Work required: Pictures aside, the data must be reproduced exactly.

Information:
+ + + + + + +
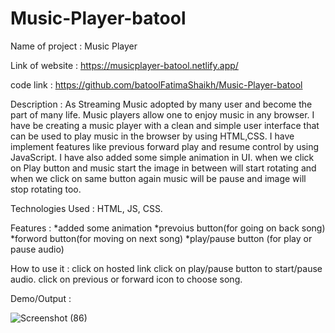 # Music-Player-batool


Name of project : Music Player 

Link of website : https://musicplayer-batool.netlify.app/

code link : https://github.com/batoolFatimaShaikh/Music-Player-batool

Description : As  Streaming Music adopted by many user and become the part of many life. 
              Music players allow one to enjoy music in any browser.
              I have be creating a music player with a clean and simple user interface that can be used to play music in the browser by using HTML,CSS.
              I have implement features like previous forward  play and resume control by using JavaScript.
              I have also added some simple animation in UI.
              when we click on Play button and music start the image in between will start rotating
              and when we click on same button again music will be pause and image will stop rotating too.
               
               
  
Technologies Used : HTML, JS, CSS.
  
Features : *added some animation 
           *prevoius button(for going on back song)
           *forword button(for moving on next song)
           *play/pause button (for play or pause audio)
  
How to use it : click on hosted link
                click on play/pause button to start/pause  audio.
                click on previous or forward icon to choose song.
             
Demo/Output : 
  

  ![Screenshot (86)](https://user-images.githubusercontent.com/87482863/135897146-3849e6c4-a43d-44d9-ab5d-d40f461ba548.png)
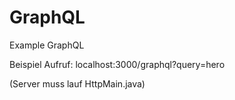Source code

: # GraphQL
Example GraphQL


Beispiel Aufruf:
localhost:3000/graphql?query=hero

(Server muss lauf HttpMain.java)
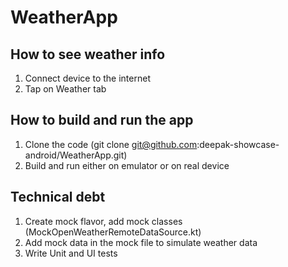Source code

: # WeatherApp

## How to see weather info
1. Connect device to the internet
2. Tap on Weather tab

## How to build and run the app
1. Clone the code
   (git clone git@github.com:deepak-showcase-android/WeatherApp.git)
2. Build and run either on emulator or on real device 

## Technical debt
1. Create mock flavor, add mock classes (MockOpenWeatherRemoteDataSource.kt)
2. Add mock data in the mock file to simulate weather data
3. Write Unit and UI tests

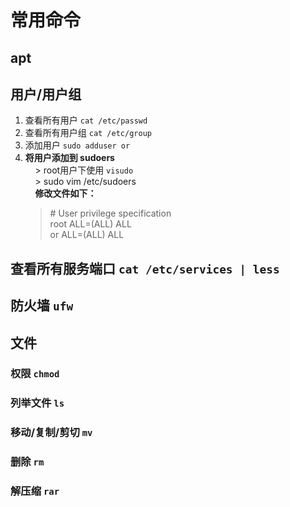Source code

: # 常用命令

## apt

## 用户/用户组

1. 查看所有用户 `cat /etc/passwd`
1. 查看所有用户组 `cat /etc/group`
1. 添加用户 `sudo adduser or`
1.   **将用户添加到 sudoers**   
     > root用户下使用 `visudo`   
     > sudo vim /etc/sudoers  
     
     **修改文件如下：**  
     > \# User privilege specification  
     > root ALL=(ALL) ALL  
     > or ALL=(ALL) ALL  

## 查看所有服务端口 `cat /etc/services | less`

## 防火墙 `ufw`

## 文件

### 权限 `chmod`

### 列举文件 `ls`

### 移动/复制/剪切 `mv`

### 删除 `rm`

### 解压缩 `rar`
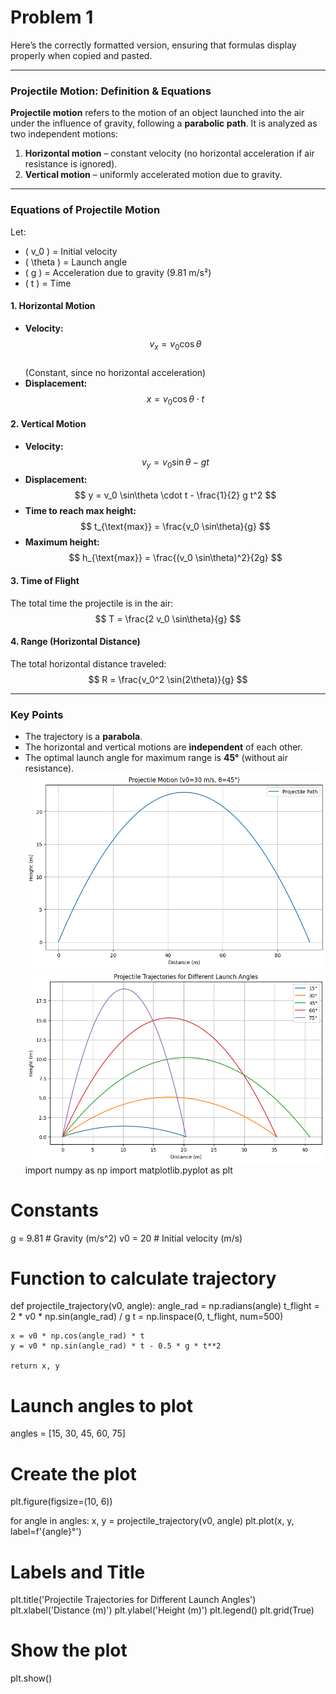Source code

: # Problem 1
Here’s the correctly formatted version, ensuring that formulas display properly when copied and pasted.  

---

### **Projectile Motion: Definition & Equations**  

**Projectile motion** refers to the motion of an object launched into the air under the influence of gravity, following a **parabolic path**. It is analyzed as two independent motions:  

1. **Horizontal motion** – constant velocity (no horizontal acceleration if air resistance is ignored).  
2. **Vertical motion** – uniformly accelerated motion due to gravity.  

---

### **Equations of Projectile Motion**  

Let:  
- \( v_0 \) = Initial velocity  
- \( \theta \) = Launch angle  
- \( g \) = Acceleration due to gravity (9.81 m/s²)  
- \( t \) = Time  

#### **1. Horizontal Motion**  
- **Velocity:**  
  $$ v_x = v_0 \cos\theta $$  
  (Constant, since no horizontal acceleration)  
- **Displacement:**  
  $$ x = v_0 \cos\theta \cdot t $$  

#### **2. Vertical Motion**  
- **Velocity:**  
  $$ v_y = v_0 \sin\theta - g t $$  
- **Displacement:**  
  $$ y = v_0 \sin\theta \cdot t - \frac{1}{2} g t^2 $$  
- **Time to reach max height:**  
  $$ t_{\text{max}} = \frac{v_0 \sin\theta}{g} $$  
- **Maximum height:**  
  $$ h_{\text{max}} = \frac{(v_0 \sin\theta)^2}{2g} $$  

#### **3. Time of Flight**  
The total time the projectile is in the air:  
  $$ T = \frac{2 v_0 \sin\theta}{g} $$  

#### **4. Range (Horizontal Distance)**  
The total horizontal distance traveled:  
  $$ R = \frac{v_0^2 \sin(2\theta)}{g} $$  

---

### **Key Points**  
- The trajectory is a **parabola**.  
- The horizontal and vertical motions are **independent** of each other.  
- The optimal launch angle for maximum range is **45°** (without air resistance).  
![alt text](image-1.png)
![alt text](image-2.png)
import numpy as np
import matplotlib.pyplot as plt

# Constants
g = 9.81  # Gravity (m/s^2)
v0 = 20   # Initial velocity (m/s)

# Function to calculate trajectory
def projectile_trajectory(v0, angle):
    angle_rad = np.radians(angle)
    t_flight = 2 * v0 * np.sin(angle_rad) / g
    t = np.linspace(0, t_flight, num=500)
    
    x = v0 * np.cos(angle_rad) * t
    y = v0 * np.sin(angle_rad) * t - 0.5 * g * t**2
    
    return x, y

# Launch angles to plot
angles = [15, 30, 45, 60, 75]

# Create the plot
plt.figure(figsize=(10, 6))

for angle in angles:
    x, y = projectile_trajectory(v0, angle)
    plt.plot(x, y, label=f'{angle}°')

# Labels and Title
plt.title('Projectile Trajectories for Different Launch Angles')
plt.xlabel('Distance (m)')
plt.ylabel('Height (m)')
plt.legend()
plt.grid(True)

# Show the plot
plt.show()
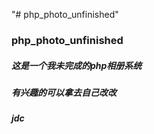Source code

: "# php_photo_unfinished" 
### php_photo_unfinished 
##### 这是一个我未完成的php相册系统
##### 有兴趣的可以拿去自己改改
##### jdc
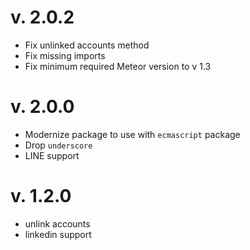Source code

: v. 2.0.2
======
* Fix unlinked accounts method
* Fix missing imports
* Fix minimum required Meteor version to v 1.3

v. 2.0.0
======
* Modernize package to use with `ecmascript` package
* Drop `underscore`
* LINE support

v. 1.2.0
=======
* unlink accounts
* linkedin support
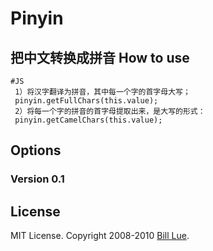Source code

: Pinyin
=========
把中文转换成拼音
How to use
----------

	#JS
	 1）将汉字翻译为拼音，其中每一个字的首字母大写；
	 pinyin.getFullChars(this.value);
	 2）将每一个字的拼音的首字母提取出来，是大写的形式：
	 pinyin.getCamelChars(this.value);

Options
-------

### Version 0.1

License
-------

MIT License. Copyright 2008-2010 [Bill Lue](http://moodemo.appspot.com/).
+ + + + + + +
Task answer:
 # Music-Player-batool


Name of project : Music Player 

Link of website : https://musicplayer-batool.netlify.app/

code link : https://github.com/batoolFatimaShaikh/Music-Player-batool

Description : As  Streaming Music adopted by many user and become the part of many life. 
              Music players allow one to enjoy music in any browser.
              I have be creating a music player with a clean and simple user interface that can be used to play music in the browser by using HTML,CSS.
              I have implement features like previous forward  play and resume control by using JavaScript.
              I have also added some simple animation in UI.
              when we click on Play button and music start the image in between will start rotating
              and when we click on same button again music will be pause and image will stop rotating too.
               
               
  
Technologies Used : HTML, JS, CSS.
  
Features : *added some animation 
           *prevoius button(for going on back song)
           *forword button(for moving on next song)
           *play/pause button (for play or pause audio)
  
How to use it : click on hosted link
                click on play/pause button to start/pause  audio.
                click on previous or forward icon to choose song.
             
Demo/Output : 
  

  ![Screenshot (86)](https://user-images.githubusercontent.com/87482863/135897146-3849e6c4-a43d-44d9-ab5d-d40f461ba548.png)
Source code

: # GraphQL
Example GraphQL


Beispiel Aufruf:
localhost:3000/graphql?query=hero

(Server muss lauf HttpMain.java)
Source code

: # WeatherApp

## How to see weather info
1. Connect device to the internet
2. Tap on Weather tab

## How to build and run the app
1. Clone the code
   (git clone git@github.com:deepak-showcase-android/WeatherApp.git)
2. Build and run either on emulator or on real device 

## Technical debt
1. Create mock flavor, add mock classes (MockOpenWeatherRemoteDataSource.kt)
2. Add mock data in the mock file to simulate weather data
3. Write Unit and UI tests

Source code

: # 常用命令

## apt

## 用户/用户组

1. 查看所有用户 `cat /etc/passwd`
1. 查看所有用户组 `cat /etc/group`
1. 添加用户 `sudo adduser or`
1.   **将用户添加到 sudoers**   
     > root用户下使用 `visudo`   
     > sudo vim /etc/sudoers  
     
     **修改文件如下：**  
     > \# User privilege specification  
     > root ALL=(ALL) ALL  
     > or ALL=(ALL) ALL  

## 查看所有服务端口 `cat /etc/services | less`

## 防火墙 `ufw`

## 文件

### 权限 `chmod`

### 列举文件 `ls`

### 移动/复制/剪切 `mv`

### 删除 `rm`

### 解压缩 `rar`
Source code

: # Problem 1
Here’s the correctly formatted version, ensuring that formulas display properly when copied and pasted.  

---

### **Projectile Motion: Definition & Equations**  

**Projectile motion** refers to the motion of an object launched into the air under the influence of gravity, following a **parabolic path**. It is analyzed as two independent motions:  

1. **Horizontal motion** – constant velocity (no horizontal acceleration if air resistance is ignored).  
2. **Vertical motion** – uniformly accelerated motion due to gravity.  

---

### **Equations of Projectile Motion**  

Let:  
- \( v_0 \) = Initial velocity  
- \( \theta \) = Launch angle  
- \( g \) = Acceleration due to gravity (9.81 m/s²)  
- \( t \) = Time  

#### **1. Horizontal Motion**  
- **Velocity:**  
  $$ v_x = v_0 \cos\theta $$  
  (Constant, since no horizontal acceleration)  
- **Displacement:**  
  $$ x = v_0 \cos\theta \cdot t $$  

#### **2. Vertical Motion**  
- **Velocity:**  
  $$ v_y = v_0 \sin\theta - g t $$  
- **Displacement:**  
  $$ y = v_0 \sin\theta \cdot t - \frac{1}{2} g t^2 $$  
- **Time to reach max height:**  
  $$ t_{\text{max}} = \frac{v_0 \sin\theta}{g} $$  
- **Maximum height:**  
  $$ h_{\text{max}} = \frac{(v_0 \sin\theta)^2}{2g} $$  

#### **3. Time of Flight**  
The total time the projectile is in the air:  
  $$ T = \frac{2 v_0 \sin\theta}{g} $$  

#### **4. Range (Horizontal Distance)**  
The total horizontal distance traveled:  
  $$ R = \frac{v_0^2 \sin(2\theta)}{g} $$  

---

### **Key Points**  
- The trajectory is a **parabola**.  
- The horizontal and vertical motions are **independent** of each other.  
- The optimal launch angle for maximum range is **45°** (without air resistance).  
![alt text](image-1.png)
![alt text](image-2.png)
import numpy as np
import matplotlib.pyplot as plt

# Constants
g = 9.81  # Gravity (m/s^2)
v0 = 20   # Initial velocity (m/s)

# Function to calculate trajectory
def projectile_trajectory(v0, angle):
    angle_rad = np.radians(angle)
    t_flight = 2 * v0 * np.sin(angle_rad) / g
    t = np.linspace(0, t_flight, num=500)
    
    x = v0 * np.cos(angle_rad) * t
    y = v0 * np.sin(angle_rad) * t - 0.5 * g * t**2
    
    return x, y

# Launch angles to plot
angles = [15, 30, 45, 60, 75]

# Create the plot
plt.figure(figsize=(10, 6))

for angle in angles:
    x, y = projectile_trajectory(v0, angle)
    plt.plot(x, y, label=f'{angle}°')

# Labels and Title
plt.title('Projectile Trajectories for Different Launch Angles')
plt.xlabel('Distance (m)')
plt.ylabel('Height (m)')
plt.legend()
plt.grid(True)

# Show the plot
plt.show()
Source code

: "# php_photo_unfinished" 
### php_photo_unfinished 
##### 这是一个我未完成的php相册系统
##### 有兴趣的可以拿去自己改改
##### jdc
Source code

: v. 2.0.2
======
* Fix unlinked accounts method
* Fix missing imports
* Fix minimum required Meteor version to v 1.3

v. 2.0.0
======
* Modernize package to use with `ecmascript` package
* Drop `underscore`
* LINE support

v. 1.2.0
=======
* unlink accounts
* linkedin support
Source code

: Pinyin
=========
把中文转换成拼音
How to use
----------

	#JS
	 1）将汉字翻译为拼音，其中每一个字的首字母大写；
	 pinyin.getFullChars(this.value);
	 2）将每一个字的拼音的首字母提取出来，是大写的形式：
	 pinyin.getCamelChars(this.value);

Options
-------

### Version 0.1

License
-------

MIT License. Copyright 2008-2010 [Bill Lue](http://moodemo.appspot.com/).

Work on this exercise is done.